ني نامه' مولانا جلال الدين بلخي رومي'



Here is my translation of Rumi's famous "Song of the Reed" which is also known as "Tale of the Reed", or the "First Eighteen Verses of Masnavi", better known in Farsi as 'Ney Namah - ني نامه', literally Reed Flute Epistle. I've also embedded Rumi's original Farsi verses underneath each couplet, in case you're a Farsi speaker and wish to compare them to the original ones. Rumi scholars unanimously concur that the prologue of 'Reed Flute Epistle' or 'Song of the Reed'- as it's known in the West - is indeed Rumi's majestic synopsis or summary of his entire masterpiece, Masnavi Manavi or Rhymed Couplets of Profound Spiritual Meanings, in eighteen verses. The 'Reed Flute' or 'Ney - ني ' in these highly spiritual and mystical verses is none other than Rumi himself complaining of separation from his Source; and his lifelong longing for the ultimate mystical reunion with his Beloved, the Ultimate Truth or God. 







In her outstanding book, The Triumphal Sun: A Study of the Works of Jalaloddin Rumi, the great German-born Rumi scholar, late Professor Annemarie Schimmel magnificently explains Rumi's metaphorical usage of Ney or Reed Flute: "The reed flute provided Rumi with an ideal symbol of the soul which can utter words only when touched by the lips of the Beloved, and moved by the breath of the spiritual master, an idea expressed before him by Sana'i. Man, cut off from the eternal ground of his existence, like the flute from the reed-bed, becomes resonant in separation and tells the secrets of love and longing. Jalaloddin often saw himself, in the pangs of separation, passionately complaining like the reed, and felt the inspiration through Shams enter into his empty heart like the breath of a flute player. Does not the flute open nine or ten eyes in order to behold the Friend? In repetitious verses Rumi has alluded to the enrapturing power of the ney which, hands and feet cut off, deprives people of hands and feet, i.e., carries away their reason.The reed flute has suffered; its head has been cut, exactly like that of the reed pen hence both instruments are media to convey information about the Beloved, one by singing, the other by writing. Likewise the ney is connected with the sugar cane, both are filled with the Friend's sweetness; both are dancing already in the reed-bed or in the field in the hope of the lip of the Beloved..."

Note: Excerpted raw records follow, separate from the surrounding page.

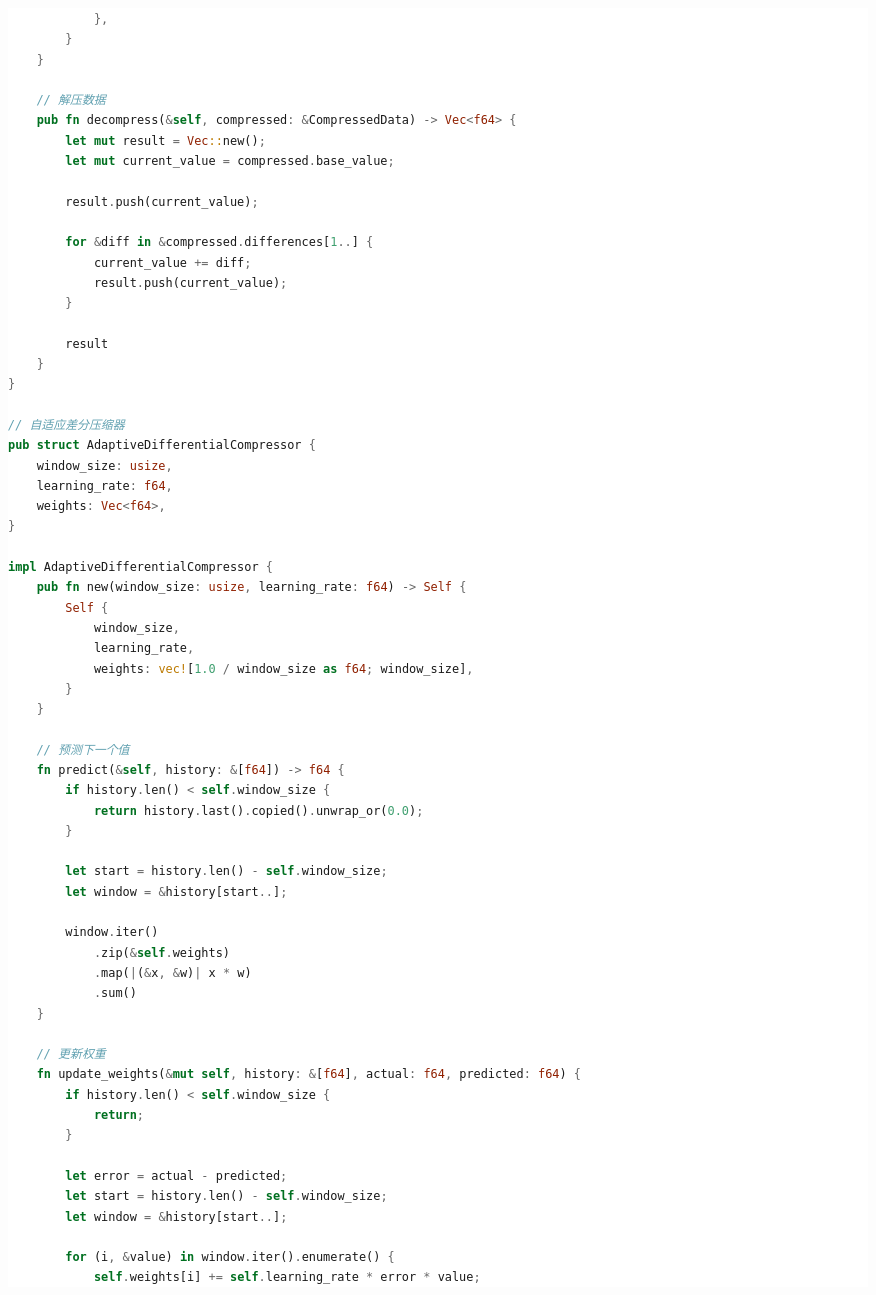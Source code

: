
 ```rust
            },
        }
    }
    
    // 解压数据
    pub fn decompress(&self, compressed: &CompressedData) -> Vec<f64> {
        let mut result = Vec::new();
        let mut current_value = compressed.base_value;
        
        result.push(current_value);
        
        for &diff in &compressed.differences[1..] {
            current_value += diff;
            result.push(current_value);
        }
        
        result
    }
}

// 自适应差分压缩器
pub struct AdaptiveDifferentialCompressor {
    window_size: usize,
    learning_rate: f64,
    weights: Vec<f64>,
}

impl AdaptiveDifferentialCompressor {
    pub fn new(window_size: usize, learning_rate: f64) -> Self {
        Self {
            window_size,
            learning_rate,
            weights: vec![1.0 / window_size as f64; window_size],
        }
    }
    
    // 预测下一个值
    fn predict(&self, history: &[f64]) -> f64 {
        if history.len() < self.window_size {
            return history.last().copied().unwrap_or(0.0);
        }
        
        let start = history.len() - self.window_size;
        let window = &history[start..];
        
        window.iter()
            .zip(&self.weights)
            .map(|(&x, &w)| x * w)
            .sum()
    }
    
    // 更新权重
    fn update_weights(&mut self, history: &[f64], actual: f64, predicted: f64) {
        if history.len() < self.window_size {
            return;
        }
        
        let error = actual - predicted;
        let start = history.len() - self.window_size;
        let window = &history[start..];
        
        for (i, &value) in window.iter().enumerate() {
            self.weights[i] += self.learning_rate * error * value;
```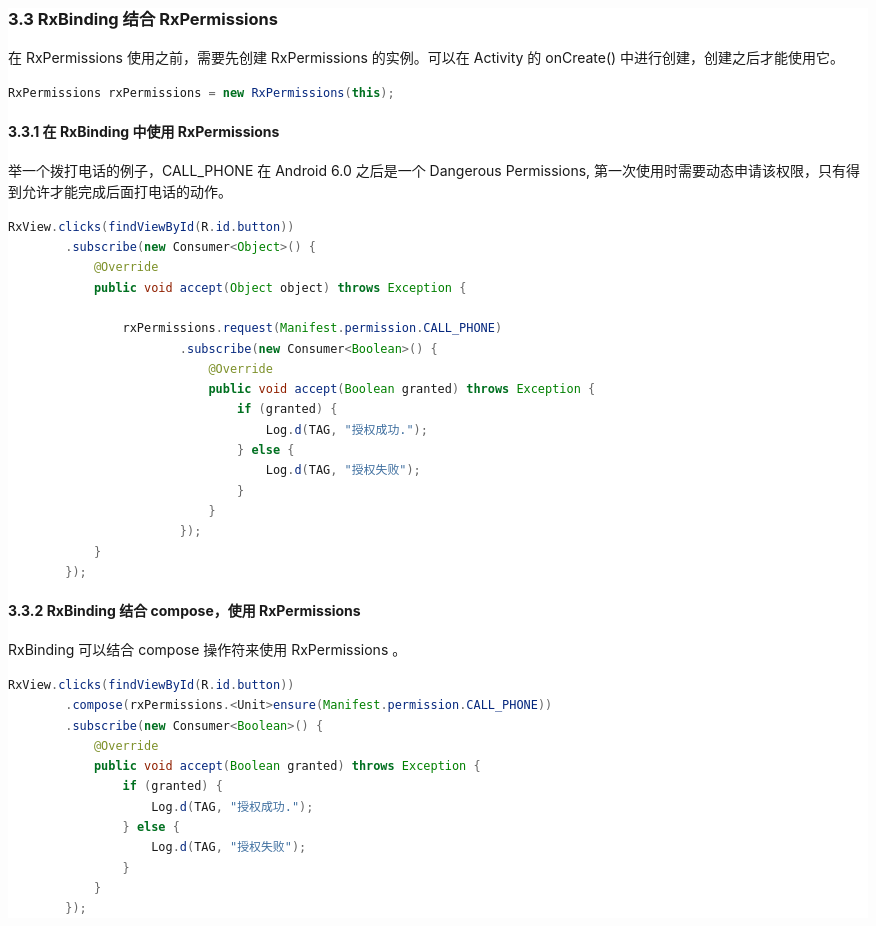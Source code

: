   
### 3.3 RxBinding 结合 RxPermissions

在 RxPermissions 使用之前，需要先创建 RxPermissions 的实例。可以在 Activity 的 onCreate() 中进行创建，创建之后才能使用它。

```java
RxPermissions rxPermissions = new RxPermissions(this);
```
  
  
#### 3.3.1 在 RxBinding 中使用 RxPermissions

举一个拨打电话的例子，CALL_PHONE 在 Android 6.0 之后是一个 Dangerous Permissions, 第一次使用时需要动态申请该权限，只有得到允许才能完成后面打电话的动作。

```java
RxView.clicks(findViewById(R.id.button))
        .subscribe(new Consumer<Object>() {
            @Override
            public void accept(Object object) throws Exception {

                rxPermissions.request(Manifest.permission.CALL_PHONE)
                        .subscribe(new Consumer<Boolean>() {
                            @Override
                            public void accept(Boolean granted) throws Exception {
                                if (granted) {
                                    Log.d(TAG, "授权成功.");
                                } else {
                                    Log.d(TAG, "授权失败");
                                }
                            }
                        });
            }
        });
```
  
  
#### 3.3.2 RxBinding 结合 compose，使用 RxPermissions

RxBinding 可以结合 compose 操作符来使用 RxPermissions 。

```java
RxView.clicks(findViewById(R.id.button))
        .compose(rxPermissions.<Unit>ensure(Manifest.permission.CALL_PHONE))
        .subscribe(new Consumer<Boolean>() {
            @Override
            public void accept(Boolean granted) throws Exception {
                if (granted) {
                    Log.d(TAG, "授权成功.");
                } else {
                    Log.d(TAG, "授权失败");
                }
            }
        });
```
  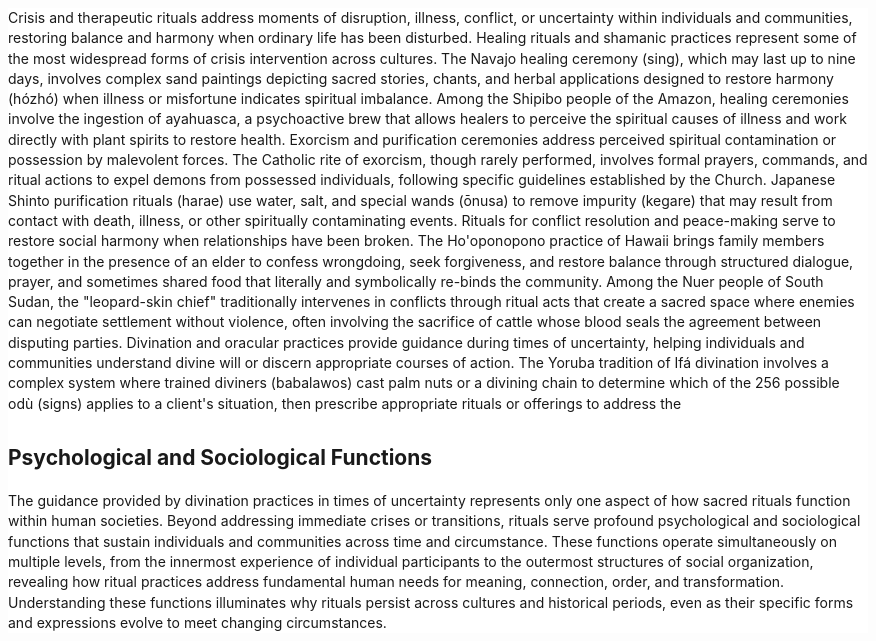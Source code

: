 Crisis and therapeutic rituals address moments of disruption, illness, conflict, or uncertainty within individuals and communities, restoring balance and harmony when ordinary life has been disturbed. Healing rituals and shamanic practices represent some of the most widespread forms of crisis intervention across cultures. The Navajo healing ceremony (sing), which may last up to nine days, involves complex sand paintings depicting sacred stories, chants, and herbal applications designed to restore harmony (hózhó) when illness or misfortune indicates spiritual imbalance. Among the Shipibo people of the Amazon, healing ceremonies involve the ingestion of ayahuasca, a psychoactive brew that allows healers to perceive the spiritual causes of illness and work directly with plant spirits to restore health. Exorcism and purification ceremonies address perceived spiritual contamination or possession by malevolent forces. The Catholic rite of exorcism, though rarely performed, involves formal prayers, commands, and ritual actions to expel demons from possessed individuals, following specific guidelines established by the Church. Japanese Shinto purification rituals (harae) use water, salt, and special wands (ōnusa) to remove impurity (kegare) that may result from contact with death, illness, or other spiritually contaminating events. Rituals for conflict resolution and peace-making serve to restore social harmony when relationships have been broken. The Ho'oponopono practice of Hawaii brings family members together in the presence of an elder to confess wrongdoing, seek forgiveness, and restore balance through structured dialogue, prayer, and sometimes shared food that literally and symbolically re-binds the community. Among the Nuer people of South Sudan, the "leopard-skin chief" traditionally intervenes in conflicts through ritual acts that create a sacred space where enemies can negotiate settlement without violence, often involving the sacrifice of cattle whose blood seals the agreement between disputing parties. Divination and oracular practices provide guidance during times of uncertainty, helping individuals and communities understand divine will or discern appropriate courses of action. The Yoruba tradition of Ifá divination involves a complex system where trained diviners (babalawos) cast palm nuts or a divining chain to determine which of the 256 possible odù (signs) applies to a client's situation, then prescribe appropriate rituals or offerings to address the

## Psychological and Sociological Functions

The guidance provided by divination practices in times of uncertainty represents only one aspect of how sacred rituals function within human societies. Beyond addressing immediate crises or transitions, rituals serve profound psychological and sociological functions that sustain individuals and communities across time and circumstance. These functions operate simultaneously on multiple levels, from the innermost experience of individual participants to the outermost structures of social organization, revealing how ritual practices address fundamental human needs for meaning, connection, order, and transformation. Understanding these functions illuminates why rituals persist across cultures and historical periods, even as their specific forms and expressions evolve to meet changing circumstances.
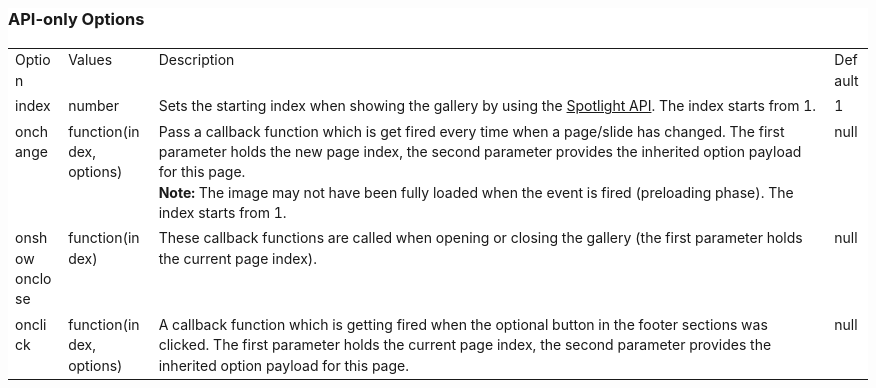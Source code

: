 
### API-only Options

<table>
    <tr></tr>
    <tr>
        <td>Option&nbsp;&nbsp;&nbsp;&nbsp;&nbsp;&nbsp;&nbsp;&nbsp;</td>
        <td>Values</td>
        <td>Description</td>
        <td>Default</td>
    </tr>
    <tr>
        <td>index</td>
        <td>
            number
        </td>
        <td>
            Sets the starting index when showing the gallery by using the <a href="#api">Spotlight API</a>. The index starts from 1.
        </td>
        <td>1</td>
    </tr>
    <tr></tr>
    <tr>
        <td>onchange</td>
        <td>
            function(index, options)
        </td>
        <td>
            Pass a callback function which is get fired every time when a page/slide has changed. The first parameter holds the new page index, the second parameter provides the inherited option payload for this page.<br>
            <b>Note:</b> The image may not have been fully loaded when the event is fired (preloading phase). The index starts from 1.
        </td>
        <td>null</td>
    </tr>
    <tr></tr>
    <tr>
        <td>onshow<br>onclose</td>
        <td>
            function(index)
        </td>
        <td>
            These callback functions are called when opening or closing the gallery (the first parameter holds the current page index).
        </td>
        <td>null</td>
    </tr>
    <tr></tr>
    <tr>
        <td>onclick</td>
        <td>
            function(index, options)
        </td>
        <td>
            A callback function which is getting fired when the optional button in the footer sections was clicked. The first parameter holds the current page index, the second parameter provides the inherited option payload for this page.
        </td>
        <td>null</td>
    </tr>
</table>
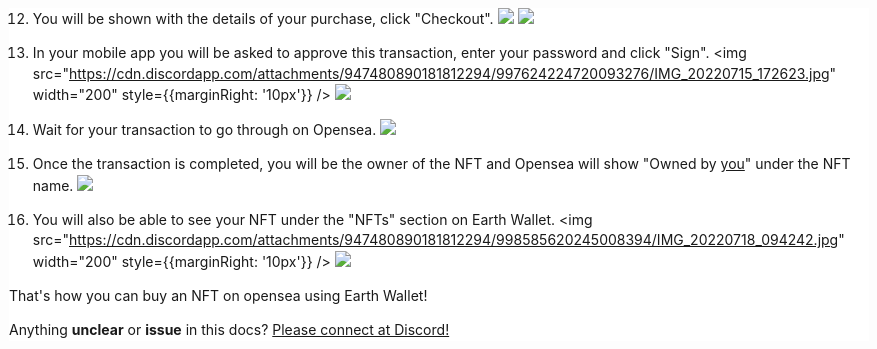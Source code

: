 12. You will be shown with the details of your purchase, click "Checkout".
    <img src="https://cdn.discordapp.com/attachments/947480890181812294/997614714991415326/unknown.png" width="800" />
    <img src="https://cdn.discordapp.com/attachments/947480890181812294/997614816707477655/unknown.png" width="800" />

13. In your mobile app you will be asked to approve this transaction, enter your password and click "Sign".
    <img src="https://cdn.discordapp.com/attachments/947480890181812294/997624224720093276/IMG_20220715_172623.jpg" width="200" style={{marginRight: '10px'}} />
    <img src="https://cdn.discordapp.com/attachments/947480890181812294/997624224946606090/IMG_20220715_172719.jpg" width="200" />

14. Wait for your transaction to go through on Opensea.
    <img src="https://cdn.discordapp.com/attachments/947480890181812294/997615147860373644/unknown.png" width="800" />

15. Once the transaction is completed, you will be the owner of the NFT and Opensea will show "Owned by [you](https://earthwallet.io)" under the NFT name.
    <img src="https://cdn.discordapp.com/attachments/947480890181812294/997615784362770483/unknown.png" width="800" />

16. You will also be able to see your NFT under the "NFTs" section on Earth Wallet.
    <img src="https://cdn.discordapp.com/attachments/947480890181812294/998585620245008394/IMG_20220718_094242.jpg" width="200" style={{marginRight: '10px'}} />
    <img src="https://cdn.discordapp.com/attachments/947480890181812294/998585620622491738/IMG_20220718_094254.jpg" width="200" />

That's how you can buy an NFT on opensea using Earth Wallet!

Anything **unclear** or **issue** in this docs? [Please connect at Discord!](https://discord.gg/bPBN9qShUr)

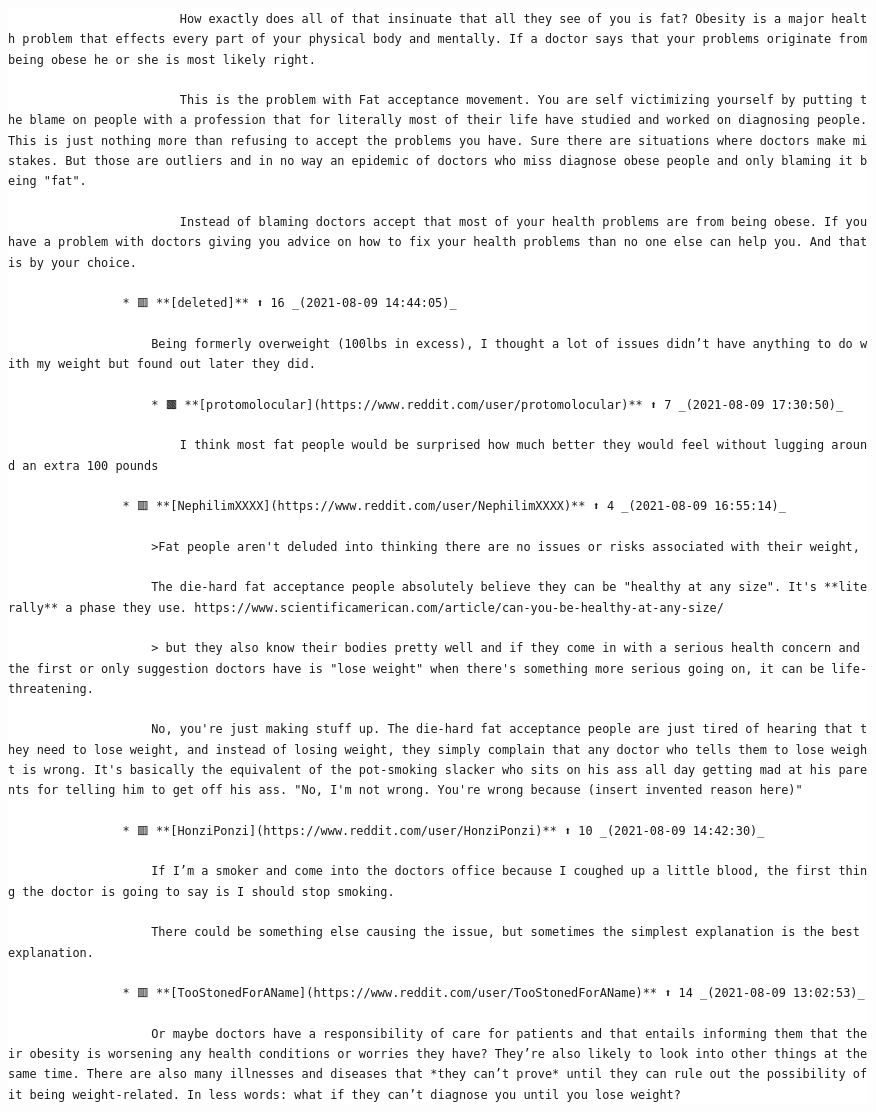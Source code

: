 							How exactly does all of that insinuate that all they see of you is fat? Obesity is a major health problem that effects every part of your physical body and mentally. If a doctor says that your problems originate from being obese he or she is most likely right.
							
							This is the problem with Fat acceptance movement. You are self victimizing yourself by putting the blame on people with a profession that for literally most of their life have studied and worked on diagnosing people. This is just nothing more than refusing to accept the problems you have. Sure there are situations where doctors make mistakes. But those are outliers and in no way an epidemic of doctors who miss diagnose obese people and only blaming it being "fat".
							
							Instead of blaming doctors accept that most of your health problems are from being obese. If you have a problem with doctors giving you advice on how to fix your health problems than no one else can help you. And that is by your choice.

					* 🟥 **[deleted]** ⬆️ 16 _(2021-08-09 14:44:05)_

						Being formerly overweight (100lbs in excess), I thought a lot of issues didn’t have anything to do with my weight but found out later they did.

						* 🟫 **[protomolocular](https://www.reddit.com/user/protomolocular)** ⬆️ 7 _(2021-08-09 17:30:50)_

							I think most fat people would be surprised how much better they would feel without lugging around an extra 100 pounds

					* 🟥 **[NephilimXXXX](https://www.reddit.com/user/NephilimXXXX)** ⬆️ 4 _(2021-08-09 16:55:14)_

						>Fat people aren't deluded into thinking there are no issues or risks associated with their weight, 
						
						The die-hard fat acceptance people absolutely believe they can be "healthy at any size". It's **literally** a phase they use. https://www.scientificamerican.com/article/can-you-be-healthy-at-any-size/
						
						> but they also know their bodies pretty well and if they come in with a serious health concern and the first or only suggestion doctors have is "lose weight" when there's something more serious going on, it can be life-threatening. 
						
						No, you're just making stuff up. The die-hard fat acceptance people are just tired of hearing that they need to lose weight, and instead of losing weight, they simply complain that any doctor who tells them to lose weight is wrong. It's basically the equivalent of the pot-smoking slacker who sits on his ass all day getting mad at his parents for telling him to get off his ass. "No, I'm not wrong. You're wrong because (insert invented reason here)"

					* 🟥 **[HonziPonzi](https://www.reddit.com/user/HonziPonzi)** ⬆️ 10 _(2021-08-09 14:42:30)_

						If I’m a smoker and come into the doctors office because I coughed up a little blood, the first thing the doctor is going to say is I should stop smoking.
						
						There could be something else causing the issue, but sometimes the simplest explanation is the best explanation.

					* 🟥 **[TooStonedForAName](https://www.reddit.com/user/TooStonedForAName)** ⬆️ 14 _(2021-08-09 13:02:53)_

						Or maybe doctors have a responsibility of care for patients and that entails informing them that their obesity is worsening any health conditions or worries they have? They’re also likely to look into other things at the same time. There are also many illnesses and diseases that *they can’t prove* until they can rule out the possibility of it being weight-related. In less words: what if they can’t diagnose you until you lose weight?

Rumi is simply at his best in using Ney-Flute as a metaphor to poetically demonstrating Man's predicament in his or her spiritual journey upon the enlightenment path of Sufism, or any other mystical path for that matter, in search of God. I hope my translation can capture Rumi's truly heart-wrenching and melancholic outpourings.


ني نامه حضرت مولانا جلال الدين بلخي رومي 


Listen to reed-flute as it tells a story 
complaining of separations:


بشنو از نی چون حکایت می ‌کند
از جداییها حکایت می ‌کند


Ever since I was cut from the reed-field
man and woman have moaned over of my wailing.


کز نیستان تا مرا ببریده‌اند
در نفیرم مرد و زن نالیده‌اند


I want a chest sliced open, sliced open by separation
to explain in detail the pain of longing.


سینه خواهم شرحه شرحه از فراق
تا بگویم شرح درد اشتیاق


Anyone who's left far away from his or her roots
keeps on longing for the day of reunion.


هر کسی کو دور ماند از اصل خویش
باز جوید روزگار وصل خویش


I've voiced my complaints in any gathering
becoming the companion of good and bad natured people.


من به هر جمعیتی نالان شدم
جفت بد حالان و خوش‌ حالان شدم


Everyone becomes my friend out of own suspicion
no one seeks out my secrets from the inside of me.

هرکسی از ظن خود شد یار من
از درون من نجست اسرار من


My secrets are not that far away from my wailing
but their eyes and ears don't yet have that light.


سر من از نالهٔ من دور نیست
لیک چشم و گوش را آن نور نیست


Neither flesh is veiled from the soul nor soul from the flesh
yet no one is allowed to see the soul.

تن ز جان و جان ز تن مستور نیست
لیک کس را دید جان دستور نیست


The wailing of this flute blows raging fire, not just some hot air
may anyone who's not already on fire, be annihilated!


آتشست این بانگ نای و نیست باد
هر که این آتش ندارد نیست باد


It is the fire of love which has filled this flute
it is the fervor of love which has filled this wine.


آتش عشقست کاندر نی فتاد
جوشش عشقست کاندر می فتاد


Flute is the companion of anyone who breaks up with a partner
the sad notes of this flute tear apart our veils.


نی حریف هرکه از یاری برید
پرده‌هااش پرده‌های ما درید


Has anyone ever seen anything like this flute:
Being the poison and the antidote for that poison?
Being overly confident and also anxiously impatient?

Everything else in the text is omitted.